⟨

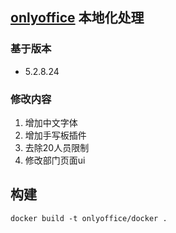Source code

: ## [onlyoffice](https://github.com/ONLYOFFICE/Docker-DocumentServer) 本地化处理

### 基于版本

- 5.2.8.24



### 修改内容

1. 增加中文字体
2. 增加手写板插件
3. 去除20人员限制
4. 修改部门页面ui





## 构建
```
docker build -t onlyoffice/docker .
```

⟩

Assignment: Taking the records above as input, show every line in which the word "onlyoffice" is present.

Solution to the problem:
: ## [onlyoffice](https://github.com/ONLYOFFICE/Docker-DocumentServer) 本地化处理
docker build -t onlyoffice/docker .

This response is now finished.